(Rendered images with source text)
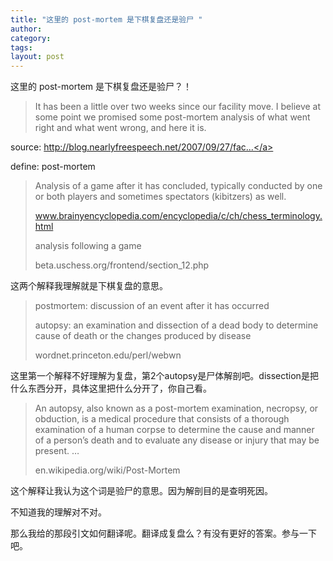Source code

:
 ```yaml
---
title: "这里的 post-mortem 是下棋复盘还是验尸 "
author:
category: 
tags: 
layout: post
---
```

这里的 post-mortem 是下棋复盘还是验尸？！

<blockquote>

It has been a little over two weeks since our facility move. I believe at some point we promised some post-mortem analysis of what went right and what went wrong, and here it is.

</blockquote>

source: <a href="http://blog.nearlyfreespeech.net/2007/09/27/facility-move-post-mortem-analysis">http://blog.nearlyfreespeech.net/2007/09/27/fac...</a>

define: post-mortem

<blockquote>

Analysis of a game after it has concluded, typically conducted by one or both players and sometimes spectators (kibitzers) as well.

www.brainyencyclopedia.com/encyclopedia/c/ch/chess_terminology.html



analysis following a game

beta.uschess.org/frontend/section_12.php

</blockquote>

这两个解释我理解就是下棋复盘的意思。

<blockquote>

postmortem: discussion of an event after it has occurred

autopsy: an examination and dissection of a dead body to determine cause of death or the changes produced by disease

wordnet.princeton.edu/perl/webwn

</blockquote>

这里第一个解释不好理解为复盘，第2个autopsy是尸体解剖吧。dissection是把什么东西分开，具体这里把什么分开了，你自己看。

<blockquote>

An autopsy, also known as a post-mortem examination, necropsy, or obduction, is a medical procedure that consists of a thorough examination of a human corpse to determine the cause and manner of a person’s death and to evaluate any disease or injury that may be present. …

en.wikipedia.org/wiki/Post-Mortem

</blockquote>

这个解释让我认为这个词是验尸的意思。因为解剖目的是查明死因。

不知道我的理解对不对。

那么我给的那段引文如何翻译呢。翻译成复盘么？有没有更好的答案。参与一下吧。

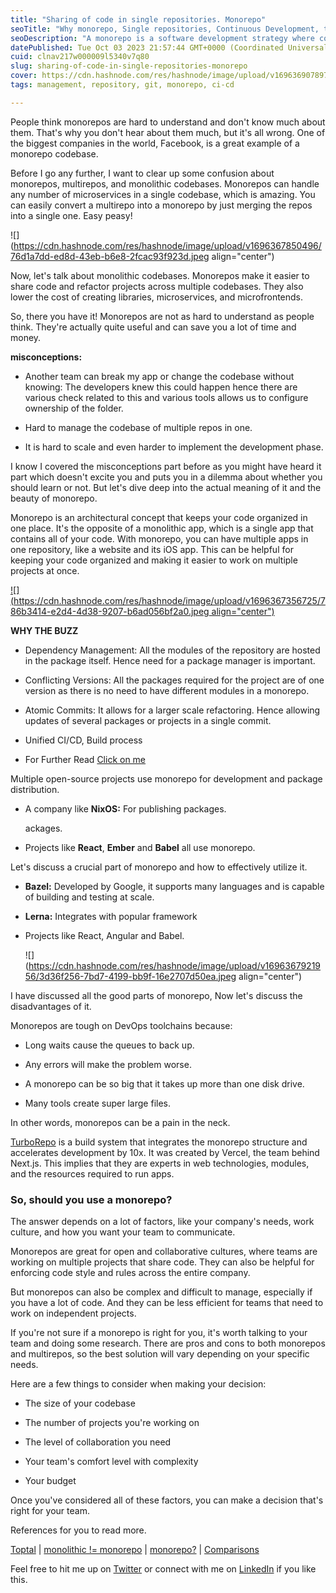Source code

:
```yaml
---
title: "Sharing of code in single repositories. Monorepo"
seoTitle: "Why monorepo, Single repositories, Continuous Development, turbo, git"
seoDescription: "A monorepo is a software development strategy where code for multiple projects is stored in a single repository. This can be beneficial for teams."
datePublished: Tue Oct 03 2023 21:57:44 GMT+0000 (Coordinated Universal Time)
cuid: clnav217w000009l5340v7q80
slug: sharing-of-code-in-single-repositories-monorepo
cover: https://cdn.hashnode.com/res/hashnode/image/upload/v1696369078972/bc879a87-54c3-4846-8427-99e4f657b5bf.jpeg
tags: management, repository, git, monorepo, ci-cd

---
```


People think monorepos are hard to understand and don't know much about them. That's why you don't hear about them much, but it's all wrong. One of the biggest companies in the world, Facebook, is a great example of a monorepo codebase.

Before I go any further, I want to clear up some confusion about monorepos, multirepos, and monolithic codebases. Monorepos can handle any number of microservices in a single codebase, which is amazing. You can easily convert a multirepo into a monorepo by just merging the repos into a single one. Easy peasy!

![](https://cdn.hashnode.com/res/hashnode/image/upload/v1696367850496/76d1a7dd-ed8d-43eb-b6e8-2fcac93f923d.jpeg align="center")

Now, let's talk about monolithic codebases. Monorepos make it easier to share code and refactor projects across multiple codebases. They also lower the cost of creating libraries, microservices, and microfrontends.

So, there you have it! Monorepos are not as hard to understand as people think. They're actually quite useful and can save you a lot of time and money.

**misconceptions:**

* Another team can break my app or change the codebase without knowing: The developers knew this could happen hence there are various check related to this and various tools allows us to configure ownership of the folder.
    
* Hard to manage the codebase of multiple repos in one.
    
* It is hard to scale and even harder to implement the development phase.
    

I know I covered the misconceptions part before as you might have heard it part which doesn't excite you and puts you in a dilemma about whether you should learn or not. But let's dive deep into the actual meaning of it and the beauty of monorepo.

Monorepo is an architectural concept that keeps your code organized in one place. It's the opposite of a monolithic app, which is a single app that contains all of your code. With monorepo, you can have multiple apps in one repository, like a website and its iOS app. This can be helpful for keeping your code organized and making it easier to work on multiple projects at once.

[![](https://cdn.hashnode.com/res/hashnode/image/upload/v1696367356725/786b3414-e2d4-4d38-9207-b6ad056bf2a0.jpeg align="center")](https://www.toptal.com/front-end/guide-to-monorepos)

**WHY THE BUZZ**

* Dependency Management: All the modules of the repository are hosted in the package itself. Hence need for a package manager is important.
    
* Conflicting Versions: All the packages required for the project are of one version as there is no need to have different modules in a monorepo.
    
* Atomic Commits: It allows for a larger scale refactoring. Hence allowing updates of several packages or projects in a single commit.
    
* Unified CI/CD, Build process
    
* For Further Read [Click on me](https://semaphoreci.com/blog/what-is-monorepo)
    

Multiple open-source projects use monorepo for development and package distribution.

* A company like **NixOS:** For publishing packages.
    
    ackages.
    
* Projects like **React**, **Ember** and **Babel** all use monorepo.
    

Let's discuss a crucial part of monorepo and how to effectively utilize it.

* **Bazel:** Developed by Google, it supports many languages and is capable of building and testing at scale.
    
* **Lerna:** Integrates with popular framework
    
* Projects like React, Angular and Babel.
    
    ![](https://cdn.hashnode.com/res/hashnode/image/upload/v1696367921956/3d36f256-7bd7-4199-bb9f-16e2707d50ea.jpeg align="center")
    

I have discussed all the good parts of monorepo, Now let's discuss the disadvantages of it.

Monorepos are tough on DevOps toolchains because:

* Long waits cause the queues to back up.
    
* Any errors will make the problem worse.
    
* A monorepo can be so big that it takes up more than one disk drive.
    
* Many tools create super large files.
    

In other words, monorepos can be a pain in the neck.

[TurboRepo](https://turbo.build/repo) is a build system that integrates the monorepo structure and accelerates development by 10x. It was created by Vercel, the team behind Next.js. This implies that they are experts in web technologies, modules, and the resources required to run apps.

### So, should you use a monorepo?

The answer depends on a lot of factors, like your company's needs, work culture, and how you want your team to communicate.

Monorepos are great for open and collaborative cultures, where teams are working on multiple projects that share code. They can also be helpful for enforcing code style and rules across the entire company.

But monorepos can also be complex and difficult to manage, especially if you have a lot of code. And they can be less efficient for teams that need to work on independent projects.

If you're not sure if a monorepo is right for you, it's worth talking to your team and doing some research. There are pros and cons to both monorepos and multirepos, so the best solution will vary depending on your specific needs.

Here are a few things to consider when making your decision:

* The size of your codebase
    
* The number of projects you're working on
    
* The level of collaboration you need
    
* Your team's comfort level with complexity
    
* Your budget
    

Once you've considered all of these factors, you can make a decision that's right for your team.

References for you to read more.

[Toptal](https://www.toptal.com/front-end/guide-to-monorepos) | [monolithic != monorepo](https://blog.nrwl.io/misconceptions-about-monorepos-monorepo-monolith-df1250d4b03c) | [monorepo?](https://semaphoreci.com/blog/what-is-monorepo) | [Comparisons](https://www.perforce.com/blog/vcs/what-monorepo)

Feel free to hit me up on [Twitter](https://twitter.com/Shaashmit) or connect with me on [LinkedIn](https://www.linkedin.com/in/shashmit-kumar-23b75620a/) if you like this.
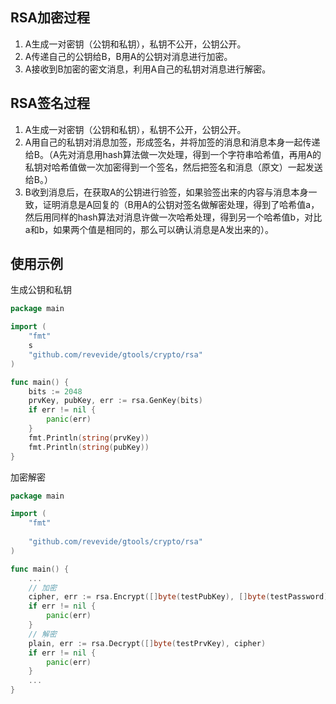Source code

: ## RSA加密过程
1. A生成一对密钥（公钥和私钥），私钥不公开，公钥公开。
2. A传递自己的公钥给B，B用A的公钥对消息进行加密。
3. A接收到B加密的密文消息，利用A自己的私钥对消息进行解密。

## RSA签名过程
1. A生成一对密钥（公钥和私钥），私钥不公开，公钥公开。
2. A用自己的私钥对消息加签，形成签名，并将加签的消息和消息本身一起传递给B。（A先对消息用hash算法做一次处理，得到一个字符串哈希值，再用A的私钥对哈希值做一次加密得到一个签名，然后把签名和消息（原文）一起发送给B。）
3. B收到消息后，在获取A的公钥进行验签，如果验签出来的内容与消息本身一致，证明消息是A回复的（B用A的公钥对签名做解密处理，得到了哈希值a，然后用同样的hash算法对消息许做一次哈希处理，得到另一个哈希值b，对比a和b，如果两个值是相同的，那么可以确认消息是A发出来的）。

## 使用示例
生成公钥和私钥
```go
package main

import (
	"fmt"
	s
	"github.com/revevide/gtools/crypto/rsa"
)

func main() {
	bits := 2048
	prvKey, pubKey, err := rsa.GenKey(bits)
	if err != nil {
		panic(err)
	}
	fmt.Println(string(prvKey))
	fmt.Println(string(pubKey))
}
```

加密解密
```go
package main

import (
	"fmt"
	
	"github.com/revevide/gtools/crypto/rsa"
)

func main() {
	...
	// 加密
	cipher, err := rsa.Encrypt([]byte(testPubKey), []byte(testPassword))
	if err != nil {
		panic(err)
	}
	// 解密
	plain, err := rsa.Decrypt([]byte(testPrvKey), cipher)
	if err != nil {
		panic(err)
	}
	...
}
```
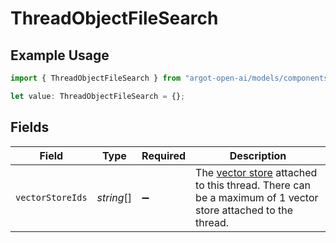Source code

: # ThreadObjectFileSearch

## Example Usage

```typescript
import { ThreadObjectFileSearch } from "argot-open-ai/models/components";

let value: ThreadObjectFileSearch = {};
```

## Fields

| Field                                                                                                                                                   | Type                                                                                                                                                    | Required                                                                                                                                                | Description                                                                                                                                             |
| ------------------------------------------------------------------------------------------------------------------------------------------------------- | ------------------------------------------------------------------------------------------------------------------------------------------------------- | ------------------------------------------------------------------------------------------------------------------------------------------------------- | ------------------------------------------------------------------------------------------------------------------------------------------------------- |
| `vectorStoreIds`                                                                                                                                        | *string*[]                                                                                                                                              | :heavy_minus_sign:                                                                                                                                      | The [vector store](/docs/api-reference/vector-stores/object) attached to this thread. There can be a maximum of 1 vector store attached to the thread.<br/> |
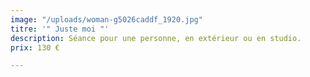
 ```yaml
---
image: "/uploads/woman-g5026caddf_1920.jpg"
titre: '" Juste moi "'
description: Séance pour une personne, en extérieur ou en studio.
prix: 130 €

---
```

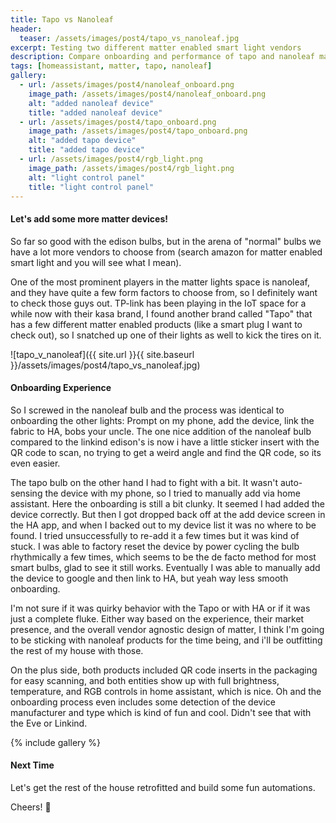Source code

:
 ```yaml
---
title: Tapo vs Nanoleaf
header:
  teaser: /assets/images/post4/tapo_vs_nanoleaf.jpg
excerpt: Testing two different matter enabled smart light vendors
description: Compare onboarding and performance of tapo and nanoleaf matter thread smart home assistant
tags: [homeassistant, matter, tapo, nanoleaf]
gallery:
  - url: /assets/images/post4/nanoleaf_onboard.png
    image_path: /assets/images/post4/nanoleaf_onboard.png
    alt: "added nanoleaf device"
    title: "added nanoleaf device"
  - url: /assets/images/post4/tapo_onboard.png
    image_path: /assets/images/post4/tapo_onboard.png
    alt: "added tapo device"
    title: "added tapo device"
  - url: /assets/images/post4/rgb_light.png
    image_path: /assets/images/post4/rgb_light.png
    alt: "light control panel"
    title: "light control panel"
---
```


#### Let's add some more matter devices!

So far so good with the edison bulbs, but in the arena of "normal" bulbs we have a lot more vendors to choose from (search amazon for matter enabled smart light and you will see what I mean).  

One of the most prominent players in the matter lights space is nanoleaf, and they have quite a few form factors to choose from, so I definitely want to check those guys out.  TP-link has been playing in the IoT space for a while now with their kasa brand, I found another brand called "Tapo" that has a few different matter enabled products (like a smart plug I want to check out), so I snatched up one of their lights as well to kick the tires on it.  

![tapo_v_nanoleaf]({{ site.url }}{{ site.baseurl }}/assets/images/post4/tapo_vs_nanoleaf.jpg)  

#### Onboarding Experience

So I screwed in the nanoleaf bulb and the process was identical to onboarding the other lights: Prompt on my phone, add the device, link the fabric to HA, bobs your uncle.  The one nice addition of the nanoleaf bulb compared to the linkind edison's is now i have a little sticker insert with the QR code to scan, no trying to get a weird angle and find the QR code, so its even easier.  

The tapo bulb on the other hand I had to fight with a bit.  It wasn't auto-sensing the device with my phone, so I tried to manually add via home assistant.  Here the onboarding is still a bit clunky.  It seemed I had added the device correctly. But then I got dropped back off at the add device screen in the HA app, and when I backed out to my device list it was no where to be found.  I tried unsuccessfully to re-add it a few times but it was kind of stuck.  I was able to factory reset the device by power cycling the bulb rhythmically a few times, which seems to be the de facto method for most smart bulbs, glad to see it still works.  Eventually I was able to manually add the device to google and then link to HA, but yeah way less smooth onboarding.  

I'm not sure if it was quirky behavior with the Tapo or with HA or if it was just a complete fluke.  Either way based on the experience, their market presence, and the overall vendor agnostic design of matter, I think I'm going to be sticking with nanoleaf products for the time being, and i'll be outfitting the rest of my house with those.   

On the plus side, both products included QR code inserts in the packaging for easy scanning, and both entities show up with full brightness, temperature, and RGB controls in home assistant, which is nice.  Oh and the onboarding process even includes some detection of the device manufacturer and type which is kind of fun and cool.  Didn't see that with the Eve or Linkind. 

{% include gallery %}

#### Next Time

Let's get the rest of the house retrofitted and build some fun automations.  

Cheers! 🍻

▶ **Task item**: Scan the records above for the word "lights". Show each line in which it appears.

▶ **Result of the exercise**:
One of the most prominent players in the matter lights space is nanoleaf, and they have quite a few form factors to choose from, so I definitely want to check those guys out.  TP-link has been playing in the IoT space for a while now with their kasa brand, I found another brand called "Tapo" that has a few different matter enabled products (like a smart plug I want to check out), so I snatched up one of their lights as well to kick the tires on it.  
So I screwed in the nanoleaf bulb and the process was identical to onboarding the other lights: Prompt on my phone, add the device, link the fabric to HA, bobs your uncle.  The one nice addition of the nanoleaf bulb compared to the linkind edison's is now i have a little sticker insert with the QR code to scan, no trying to get a weird angle and find the QR code, so its even easier.  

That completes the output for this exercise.